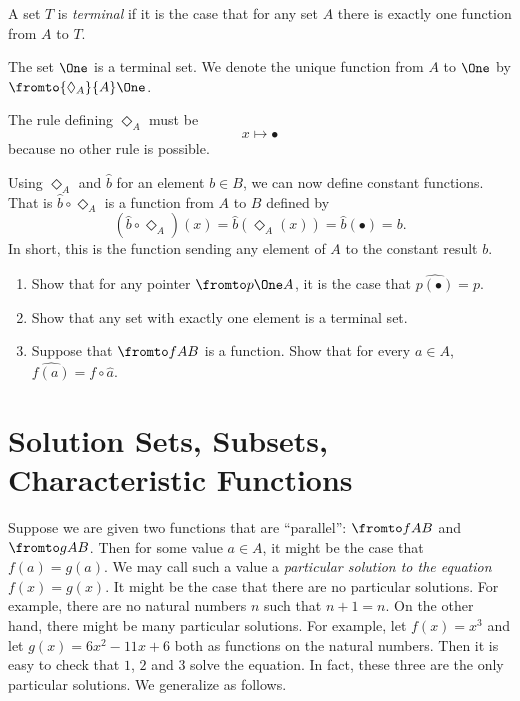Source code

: \begin{defn}\label{def:terminal}
	A set $T$ is \emph{terminal} if it is the case that for any set $A$ there is exactly one function from $A$ to $T$.
\end{defn}

\begin{axiom}
	The set $\One$ is a terminal set. 
	We denote the unique function from $A$ to $\One$ by $\fromto {\Diamond_A}{A}\One$.
	
	The rule defining $\Diamond_A$ must be
	\[x\mapsto\bullet\]
	because no other rule is possible. 
\end{axiom}

Using $\Diamond_A$ and $\hat{b}$ for an element $b\in B$, we can now define constant functions. 
That is $\hat{b}\circ\Diamond_A$ is a function from $A$ to $B$ defined by 
\[(\hat{b}\circ\Diamond_A)(x) = \hat{b}(\Diamond_A(x))= \hat{b}(\bullet) = b.\] 
In short, this is the function sending any element of $A$ to the constant result $b$. 

\begin{exercises}
	\begin{enumerate}
		\item Show that for any pointer $\fromto p\One A$, it is the case that $\widehat{p(\bullet)}=p$.
		\item Show that any set with exactly one element is a terminal set.
		\item Suppose that $\fromto fAB$ is a function. Show that for every $a\in A$, $\widehat{f(a)} = f\circ \hat{a}$.
	\end{enumerate}
\end{exercises}

\section{Solution Sets, Subsets, Characteristic Functions}

Suppose we are given two functions that are ``parallel'': $\fromto fAB$ and $\fromto gAB$.
Then for some value $a\in A$, it might be the case that $f(a)=g(a)$.
We may call such a value a \emph{particular solution to the equation $f(x)=g(x)$}. 
It might be the case that there are no particular solutions.
For example, there are no natural numbers $n$ such that $n+1 = n$. 
On the other hand, there might be many particular solutions. 
For example, let $f(x)=x^3$ and let $g(x)= 6x^2 - 11x + 6$ both as functions on the natural numbers.
Then it is easy to check that $1$, $2$ and $3$ solve the equation.
In fact, these three are the only particular solutions.
We generalize as follows.

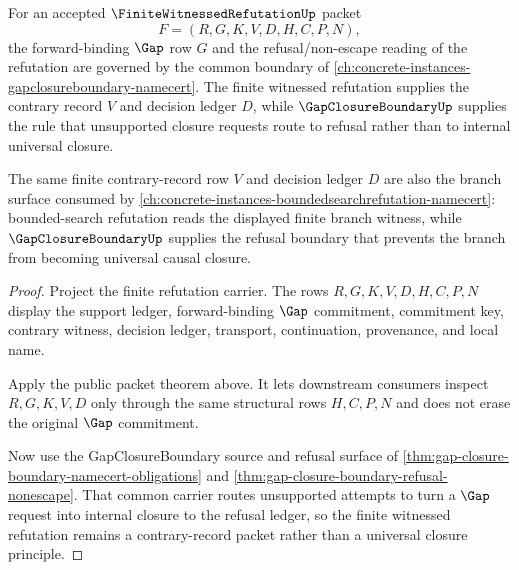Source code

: \begin{theorem}
\label{thm:finite-witnessed-refutation-gap-boundary-crosslink}
For an accepted $\FiniteWitnessedRefutationUp$ packet
$$
F=(R,G,K,V,D,H,C,P,N),
$$
the forward-binding $\Gap$ row $G$ and the refusal/non-escape reading of the refutation are governed by the common boundary of \autoref{ch:concrete-instances-gapclosureboundary-namecert}. The finite witnessed refutation supplies the contrary record $V$ and decision ledger $D$, while $\GapClosureBoundaryUp$ supplies the rule that unsupported closure requests route to refusal rather than to internal universal closure.

The same finite contrary-record row $V$ and decision ledger $D$ are also the branch surface consumed by \autoref{ch:concrete-instances-boundedsearchrefutation-namecert}: bounded-search refutation reads the displayed finite branch witness, while $\GapClosureBoundaryUp$ supplies the refusal boundary that prevents the branch from becoming universal causal closure.
\end{theorem}
\begin{proof}
Project the finite refutation carrier. The rows $R,G,K,V,D,H,C,P,N$ display the support ledger, forward-binding $\Gap$ commitment, commitment key, contrary witness, decision ledger, transport, continuation, provenance, and local name.

Apply the public packet theorem above. It lets downstream consumers inspect $R,G,K,V,D$ only through the same structural rows $H,C,P,N$ and does not erase the original $\Gap$ commitment.

Now use the GapClosureBoundary source and refusal surface of \autoref{thm:gap-closure-boundary-namecert-obligations} and \autoref{thm:gap-closure-boundary-refusal-nonescape}. That common carrier routes unsupported attempts to turn a $\Gap$ request into internal closure to the refusal ledger, so the finite witnessed refutation remains a contrary-record packet rather than a universal closure principle.
\end{proof}

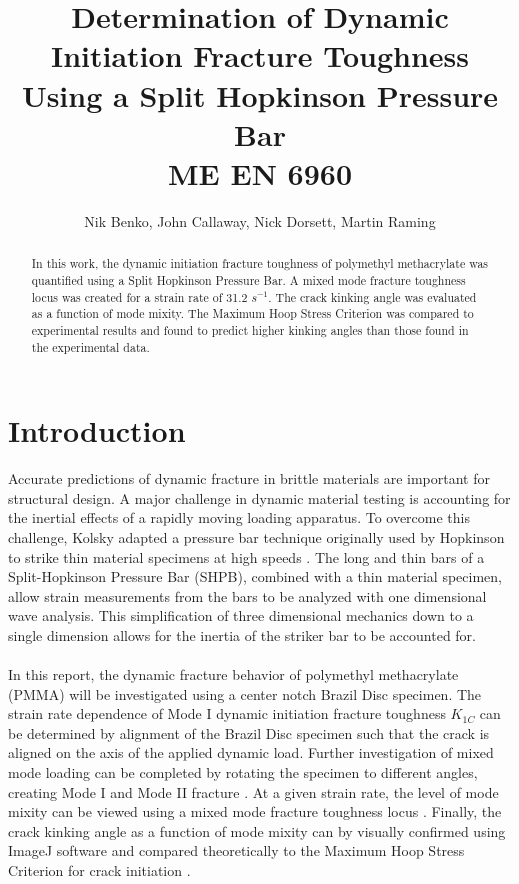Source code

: \documentclass[12pt]{article}
\begin{document}
\title{ Determination of Dynamic Initiation Fracture Toughness Using a Split Hopkinson Pressure Bar  \\ \normalsize{ME EN 6960}}
\author{Nik Benko, John Callaway, Nick Dorsett, Martin Raming}
\maketitle

\begin{abstract} 
In this work, the dynamic initiation fracture toughness of polymethyl methacrylate was quantified using a Split Hopkinson Pressure Bar. A mixed mode fracture toughness locus was created for a strain rate of 31.2 $s^{-1}$. The crack kinking angle was evaluated as a function of mode mixity. The Maximum Hoop Stress Criterion was compared to experimental results and found to predict higher kinking angles than those found in the experimental data.
\end{abstract}

\section{Introduction} %

Accurate predictions of dynamic fracture in brittle materials are important for structural design. A major challenge in dynamic material testing is accounting for the inertial effects of a rapidly moving loading apparatus. To overcome this challenge, Kolsky adapted a pressure bar technique originally used by Hopkinson to strike thin material specimens at high speeds \cite{Kolsky}. The long and thin bars of a Split-Hopkinson Pressure Bar (SHPB), combined with a thin material specimen, allow strain measurements from the bars to be analyzed with one dimensional wave analysis. This simplification of three dimensional mechanics down to a single dimension allows for the inertia of the striker bar to be accounted for.
\\ \\
In this report, the dynamic fracture behavior of polymethyl methacrylate (PMMA) will be investigated using a center notch Brazil Disc specimen. The strain rate dependence of Mode I dynamic initiation fracture toughness $K_{1C}$ can be determined by alignment of the Brazil Disc specimen such that the crack is aligned on the axis of the applied dynamic load. Further investigation of mixed mode loading can be completed by rotating the specimen to different angles, creating Mode I and Mode II fracture \cite{Atkinson} \cite{Shetty}. At a given strain rate, the level of mode mixity can be viewed using a mixed mode fracture toughness locus \cite{Nakano}. Finally, the crack kinking angle as a function of mode mixity can by visually confirmed using ImageJ software and compared theoretically to the Maximum Hoop Stress Criterion for crack initiation \cite{Meggiolaro}.  
 
\end{document}

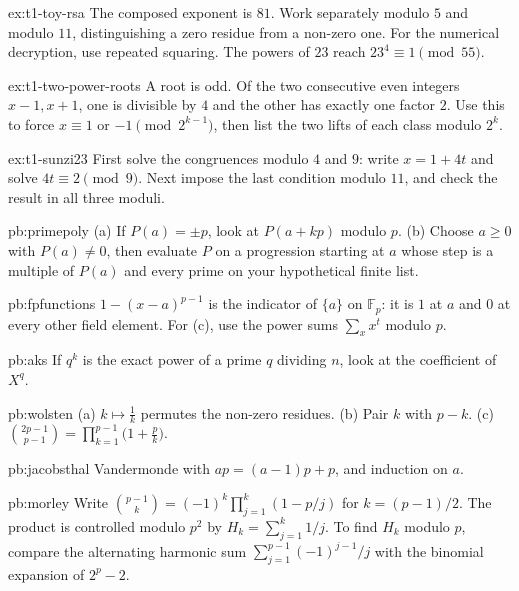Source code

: \begin{hint}{ex:t1-toy-rsa}
The composed exponent is $81$. Work separately modulo $5$ and modulo $11$, distinguishing a zero residue from a non-zero one. For the numerical decryption, use repeated squaring. The powers of $23$ reach $23^4\equiv1\pmod{55}$.
\end{hint}
\begin{hint}{ex:t1-two-power-roots}
A root is odd. Of the two consecutive even integers $x-1,x+1$, one is divisible by $4$ and the other has exactly one factor $2$. Use this to force $x\equiv1$ or $-1\pmod{2^{k-1}}$, then list the two lifts of each class modulo $2^k$.
\end{hint}

\begin{hint}{ex:t1-sunzi23}
First solve the congruences modulo $4$ and $9$: write $x=1+4t$ and solve $4t\equiv2\pmod9$. Next impose the last condition modulo $11$, and check the result in all three moduli.
\end{hint}

\begin{hint}{pb:primepoly}
(a) If $P(a)=\pm p$, look at $P(a+kp)$ modulo $p$. (b) Choose $a\ge0$ with $P(a)\ne0$, then evaluate $P$ on a progression starting at $a$ whose step is a multiple of $P(a)$ and every prime on your hypothetical finite list.
\end{hint}

\begin{hint}{pb:fpfunctions}
$1-(x-a)^{p-1}$ is the indicator of $\{a\}$ on $\mathbb F_p$: it is $1$ at $a$ and $0$ at every other field element. For (c), use the power sums $\sum_xx^t$ modulo $p$.
\end{hint}

\begin{hint}{pb:aks}
If $q^k$ is the exact power of a prime $q$ dividing $n$, look at the coefficient of $X^q$.
\end{hint}

\begin{hint}{pb:wolsten}
(a) $k\mapsto\frac1k$ permutes the non-zero residues. (b) Pair $k$ with $p-k$. (c) $\binom{2p-1}{p-1}=\prod_{k=1}^{p-1}\bigl(1+\frac pk\bigr)$.
\end{hint}

\begin{hint}{pb:jacobsthal}
Vandermonde with $ap=(a-1)p+p$, and induction on $a$.
\end{hint}

\begin{hint}{pb:morley}
Write $\binom{p-1}{k}=(-1)^k\prod_{j=1}^k(1-p/j)$ for
$k=(p-1)/2$. The product is controlled modulo $p^2$ by
$H_k=\sum_{j=1}^k1/j$. To find $H_k$ modulo $p$, compare the
alternating harmonic sum $\sum_{j=1}^{p-1}(-1)^{j-1}/j$
with the binomial expansion of $2^p-2$.
\end{hint}

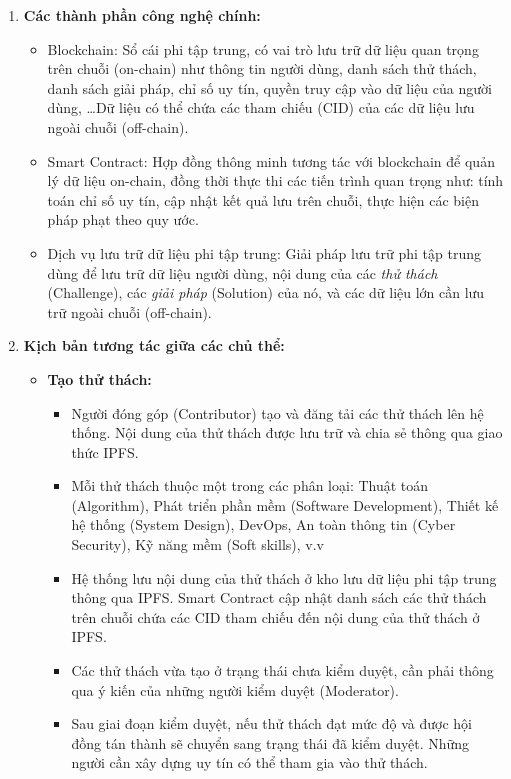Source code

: \documentclass{article}[14pt]
\begin{document}
{            \begin{enumerate}[label=\textbf{\alph*.}]
                \item \textbf{Các thành phần công nghệ chính:}
                \begin{itemize}
                    \item Blockchain: Sổ cái phi tập trung, có vai trò lưu trữ dữ liệu quan trọng trên chuỗi (on-chain) như thông tin người dùng, danh sách thử thách, danh sách giải pháp, chỉ số uy tín, quyền truy cập vào dữ liệu của người dùng, \dots Dữ liệu có thể chứa các tham chiếu (CID) của các dữ liệu lưu ngoài chuỗi (off-chain). 
                    \item Smart Contract: Hợp đồng thông minh tương tác với blockchain để quản lý dữ liệu on-chain, đồng thời thực thi các tiến trình quan trọng như: tính toán chỉ số uy tín, cập nhật kết quả lưu trên chuỗi, thực hiện các biện pháp phạt theo quy ước. 
                    \item Dịch vụ lưu trữ dữ liệu phi tập trung: Giải pháp lưu trữ phi tập trung dùng để lưu trữ dữ liệu người dùng, nội dung của các \textit{thử thách} (Challenge), các \textit{giải pháp} (Solution) của nó, và các dữ liệu lớn cần lưu trữ ngoài chuỗi (off-chain).
                \end{itemize}
                    
                \item \textbf{Kịch bản tương tác giữa các chủ thể:}
                \begin{itemize}
                    \item \textbf{Tạo thử thách:}
                    \begin{itemize}
                        \item Người đóng góp (Contributor) tạo và đăng tải các thử thách lên hệ thống. Nội dung của thử thách được lưu trữ và chia sẻ thông qua giao thức IPFS.
                        \item Mỗi thử thách thuộc một trong các phân loại: Thuật toán (Algorithm), Phát triển phần mềm (Software Development), Thiết kế hệ thống (System Design), DevOps, An toàn thông tin (Cyber Security), Kỹ năng mềm (Soft skills), v.v
                        \item Hệ thống lưu nội dung của thử thách ở kho lưu dữ liệu phi tập trung thông qua IPFS. Smart Contract cập nhật danh sách các thử thách trên chuỗi chứa các CID tham chiếu đến nội dung của thử thách ở IPFS.  
                        \item Các thử thách vừa tạo ở trạng thái chưa kiểm duyệt, cần phải thông qua ý kiến của những người kiểm duyệt (Moderator). 
                        \item Sau giai đoạn kiểm duyệt, nếu thử thách đạt mức độ và được hội đồng tán thành sẽ chuyển sang trạng thái đã kiểm duyệt. Những người cần xây dựng uy tín có thể tham gia vào thử thách. 
                    \end{itemize}


\end{itemize}
\end{enumerate}}
\end{document}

__TASK__: Output the lines of the records above exactly as they appear, from the line containing "bản tương tác" through the line containing "giao thức IPFS.".

__OUTPUT__:
                \item \textbf{Kịch bản tương tác giữa các chủ thể:}
                \begin{itemize}
                    \item \textbf{Tạo thử thách:}
                    \begin{itemize}
                        \item Người đóng góp (Contributor) tạo và đăng tải các thử thách lên hệ thống. Nội dung của thử thách được lưu trữ và chia sẻ thông qua giao thức IPFS.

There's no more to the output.